::: Task inputs :::

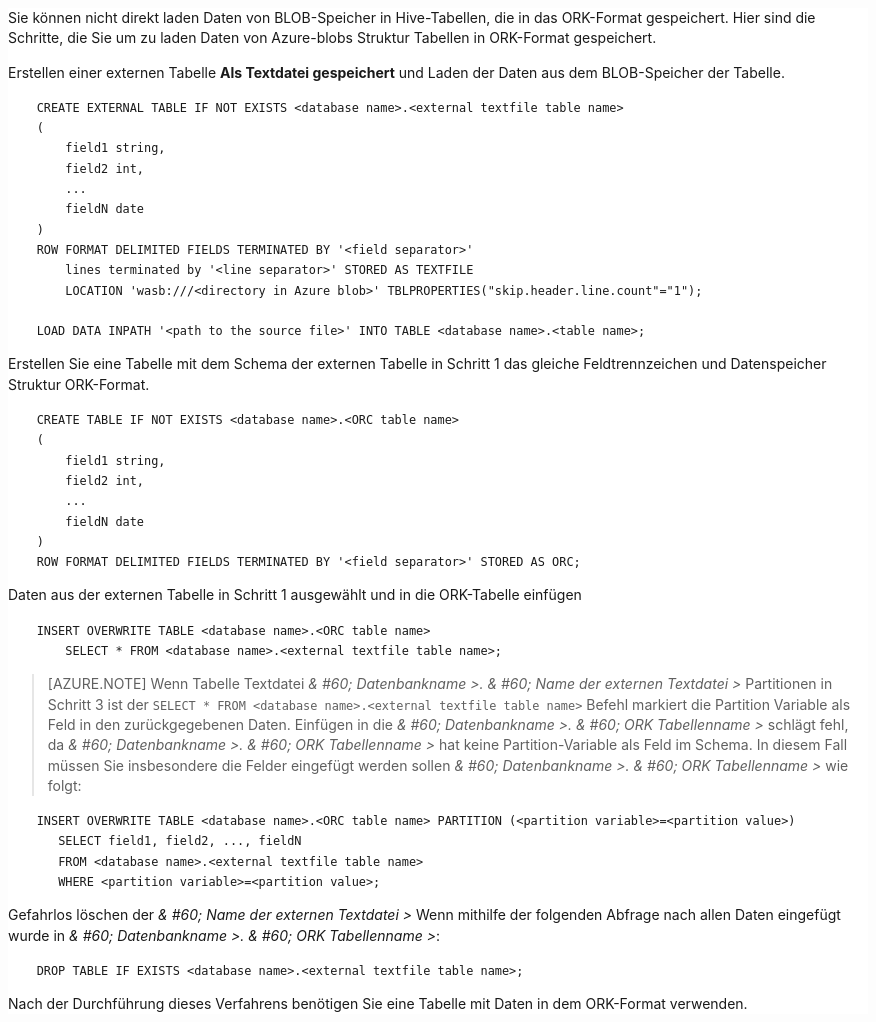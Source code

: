 Sie können nicht direkt laden Daten von BLOB-Speicher in Hive-Tabellen, die in das ORK-Format gespeichert. Hier sind die Schritte, die Sie um zu laden Daten von Azure-blobs Struktur Tabellen in ORK-Format gespeichert.

Erstellen einer externen Tabelle **Als Textdatei gespeichert** und Laden der Daten aus dem BLOB-Speicher der Tabelle.

        CREATE EXTERNAL TABLE IF NOT EXISTS <database name>.<external textfile table name>
        (
            field1 string,
            field2 int,
            ...
            fieldN date
        )
        ROW FORMAT DELIMITED FIELDS TERMINATED BY '<field separator>'
            lines terminated by '<line separator>' STORED AS TEXTFILE
            LOCATION 'wasb:///<directory in Azure blob>' TBLPROPERTIES("skip.header.line.count"="1");

        LOAD DATA INPATH '<path to the source file>' INTO TABLE <database name>.<table name>;

Erstellen Sie eine Tabelle mit dem Schema der externen Tabelle in Schritt 1 das gleiche Feldtrennzeichen und Datenspeicher Struktur ORK-Format.

        CREATE TABLE IF NOT EXISTS <database name>.<ORC table name>
        (
            field1 string,
            field2 int,
            ...
            fieldN date
        )
        ROW FORMAT DELIMITED FIELDS TERMINATED BY '<field separator>' STORED AS ORC;

Daten aus der externen Tabelle in Schritt 1 ausgewählt und in die ORK-Tabelle einfügen

        INSERT OVERWRITE TABLE <database name>.<ORC table name>
            SELECT * FROM <database name>.<external textfile table name>;

>[AZURE.NOTE] Wenn Tabelle Textdatei *& #60; Datenbankname >. & #60; Name der externen Textdatei >* Partitionen in Schritt 3 ist der `SELECT * FROM <database name>.<external textfile table name>` Befehl markiert die Partition Variable als Feld in den zurückgegebenen Daten. Einfügen in die *& #60; Datenbankname >. & #60; ORK Tabellenname >* schlägt fehl, da *& #60; Datenbankname >. & #60; ORK Tabellenname >* hat keine Partition-Variable als Feld im Schema. In diesem Fall müssen Sie insbesondere die Felder eingefügt werden sollen *& #60; Datenbankname >. & #60; ORK Tabellenname >* wie folgt:

        INSERT OVERWRITE TABLE <database name>.<ORC table name> PARTITION (<partition variable>=<partition value>)
           SELECT field1, field2, ..., fieldN
           FROM <database name>.<external textfile table name>
           WHERE <partition variable>=<partition value>;

Gefahrlos löschen der *& #60; Name der externen Textdatei >* Wenn mithilfe der folgenden Abfrage nach allen Daten eingefügt wurde in *& #60; Datenbankname >. & #60; ORK Tabellenname >*:

        DROP TABLE IF EXISTS <database name>.<external textfile table name>;

Nach der Durchführung dieses Verfahrens benötigen Sie eine Tabelle mit Daten in dem ORK-Format verwenden.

:::

Prompt> After identifying the lines above that contain "FROM", copy each one.

Completed task>
            SELECT * FROM <database name>.<external textfile table name>;
>[AZURE.NOTE] Wenn Tabelle Textdatei *& #60; Datenbankname >. & #60; Name der externen Textdatei >* Partitionen in Schritt 3 ist der `SELECT * FROM <database name>.<external textfile table name>` Befehl markiert die Partition Variable als Feld in den zurückgegebenen Daten. Einfügen in die *& #60; Datenbankname >. & #60; ORK Tabellenname >* schlägt fehl, da *& #60; Datenbankname >. & #60; ORK Tabellenname >* hat keine Partition-Variable als Feld im Schema. In diesem Fall müssen Sie insbesondere die Felder eingefügt werden sollen *& #60; Datenbankname >. & #60; ORK Tabellenname >* wie folgt:
           FROM <database name>.<external textfile table name>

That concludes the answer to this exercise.